Elizabeth shrugged again. The movement suggested she’d rather stay by the sea wall, but wasn’t going to make a fuss about something so trivial. Perhaps she was curious as to why she had been accosted by someone she hardly knew. Or, according to Carole’s more sinister interpretation, perhaps she wanted to assess how much her interrogator knew.

But it was Elizabeth who began this latest round of questioning. ‘You’re not married, are you, Carole?’

‘Divorced,’ came the short reply. She didn’t really see that her marital status was anyone’s business but her own.

‘And you and Jude … you’re not an item, are you?’

‘Certainly not.’ In spite of the sunshine, the temperature suddenly dropped.

‘Sorry. But you know how rumours spread in a place like Fethering.’

‘I do indeed. But that is one that, I can tell you, should be permanently scotched.
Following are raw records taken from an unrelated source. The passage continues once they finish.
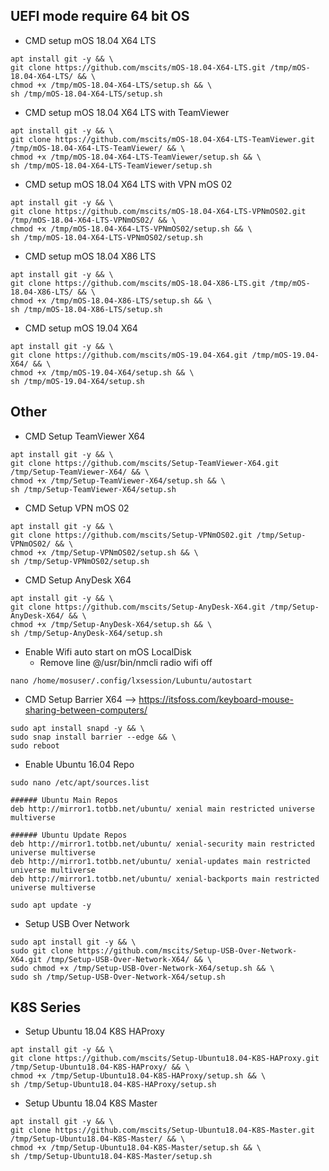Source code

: ## UEFI mode require 64 bit OS

- CMD setup mOS 18.04 X64 LTS
```
apt install git -y && \
git clone https://github.com/mscits/mOS-18.04-X64-LTS.git /tmp/mOS-18.04-X64-LTS/ && \
chmod +x /tmp/mOS-18.04-X64-LTS/setup.sh && \
sh /tmp/mOS-18.04-X64-LTS/setup.sh
```
- CMD setup mOS 18.04 X64 LTS with TeamViewer
```
apt install git -y && \
git clone https://github.com/mscits/mOS-18.04-X64-LTS-TeamViewer.git /tmp/mOS-18.04-X64-LTS-TeamViewer/ && \
chmod +x /tmp/mOS-18.04-X64-LTS-TeamViewer/setup.sh && \
sh /tmp/mOS-18.04-X64-LTS-TeamViewer/setup.sh
```
- CMD setup mOS 18.04 X64 LTS with VPN mOS 02
```
apt install git -y && \
git clone https://github.com/mscits/mOS-18.04-X64-LTS-VPNmOS02.git /tmp/mOS-18.04-X64-LTS-VPNmOS02/ && \
chmod +x /tmp/mOS-18.04-X64-LTS-VPNmOS02/setup.sh && \
sh /tmp/mOS-18.04-X64-LTS-VPNmOS02/setup.sh
```

- CMD setup mOS 18.04 X86 LTS
```
apt install git -y && \
git clone https://github.com/mscits/mOS-18.04-X86-LTS.git /tmp/mOS-18.04-X86-LTS/ && \
chmod +x /tmp/mOS-18.04-X86-LTS/setup.sh && \
sh /tmp/mOS-18.04-X86-LTS/setup.sh
```
- CMD setup mOS 19.04 X64
```
apt install git -y && \
git clone https://github.com/mscits/mOS-19.04-X64.git /tmp/mOS-19.04-X64/ && \
chmod +x /tmp/mOS-19.04-X64/setup.sh && \
sh /tmp/mOS-19.04-X64/setup.sh
```
## Other
- CMD Setup TeamViewer X64
```
apt install git -y && \
git clone https://github.com/mscits/Setup-TeamViewer-X64.git /tmp/Setup-TeamViewer-X64/ && \
chmod +x /tmp/Setup-TeamViewer-X64/setup.sh && \
sh /tmp/Setup-TeamViewer-X64/setup.sh
```
- CMD Setup VPN mOS 02
```
apt install git -y && \
git clone https://github.com/mscits/Setup-VPNmOS02.git /tmp/Setup-VPNmOS02/ && \
chmod +x /tmp/Setup-VPNmOS02/setup.sh && \
sh /tmp/Setup-VPNmOS02/setup.sh
```
- CMD Setup AnyDesk X64
```
apt install git -y && \
git clone https://github.com/mscits/Setup-AnyDesk-X64.git /tmp/Setup-AnyDesk-X64/ && \
chmod +x /tmp/Setup-AnyDesk-X64/setup.sh && \
sh /tmp/Setup-AnyDesk-X64/setup.sh
```
- Enable Wifi auto start on mOS LocalDisk
  - Remove line @/usr/bin/nmcli radio wifi off
```
nano /home/mosuser/.config/lxsession/Lubuntu/autostart
```
- CMD Setup Barrier X64 --> https://itsfoss.com/keyboard-mouse-sharing-between-computers/
```
sudo apt install snapd -y && \
sudo snap install barrier --edge && \
sudo reboot
```

- Enable Ubuntu 16.04 Repo
```
sudo nano /etc/apt/sources.list
```

```
###### Ubuntu Main Repos
deb http://mirror1.totbb.net/ubuntu/ xenial main restricted universe multiverse 

###### Ubuntu Update Repos
deb http://mirror1.totbb.net/ubuntu/ xenial-security main restricted universe multiverse 
deb http://mirror1.totbb.net/ubuntu/ xenial-updates main restricted universe multiverse 
deb http://mirror1.totbb.net/ubuntu/ xenial-backports main restricted universe multiverse 
```
```
sudo apt update -y
```
- Setup USB Over Network
```
sudo apt install git -y && \
sudo git clone https://github.com/mscits/Setup-USB-Over-Network-X64.git /tmp/Setup-USB-Over-Network-X64/ && \
sudo chmod +x /tmp/Setup-USB-Over-Network-X64/setup.sh && \
sudo sh /tmp/Setup-USB-Over-Network-X64/setup.sh
```
## K8S Series
- Setup Ubuntu 18.04 K8S HAProxy
```
apt install git -y && \
git clone https://github.com/mscits/Setup-Ubuntu18.04-K8S-HAProxy.git /tmp/Setup-Ubuntu18.04-K8S-HAProxy/ && \
chmod +x /tmp/Setup-Ubuntu18.04-K8S-HAProxy/setup.sh && \
sh /tmp/Setup-Ubuntu18.04-K8S-HAProxy/setup.sh
```
- Setup Ubuntu 18.04 K8S Master
```
apt install git -y && \
git clone https://github.com/mscits/Setup-Ubuntu18.04-K8S-Master.git /tmp/Setup-Ubuntu18.04-K8S-Master/ && \
chmod +x /tmp/Setup-Ubuntu18.04-K8S-Master/setup.sh && \
sh /tmp/Setup-Ubuntu18.04-K8S-Master/setup.sh
```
Isn’t it possible, in this day and age, for two women to be friends, without anything else being involved?’ Carole realized she was perhaps protesting too much.

Elizabeth Browning was unruffled. ‘Sure, I’m cool with that. Mind you, I’d be cool with the two of you being a couple. I think there’s far too much emphasis on gender identity these days. Let people do what they want to do.’

There was an almost hippyish laissez-faire tone in her voice. Carole, becoming intrigued by the woman’s personality, found herself asking, ‘What about you? Are you married?’

‘No. Never found a man I liked that much.’ Carole had expected the answer to be self-pitying, but Elizabeth seemed very much in control, relishing her single freedom. ‘And I’ve road-tested a few along the way,’ she added.

She looked directly at Carole for the first time. Her eyes were of a brown so dark as almost to be black, hinting perhaps at a heritage from the Mediterranean – or even further east. ‘Anyway, what’s this about?’

‘Sorry?’

‘Carole, we don’t really know each other. Yet you have deliberately sought me out and initiated a conversation with me. Why?’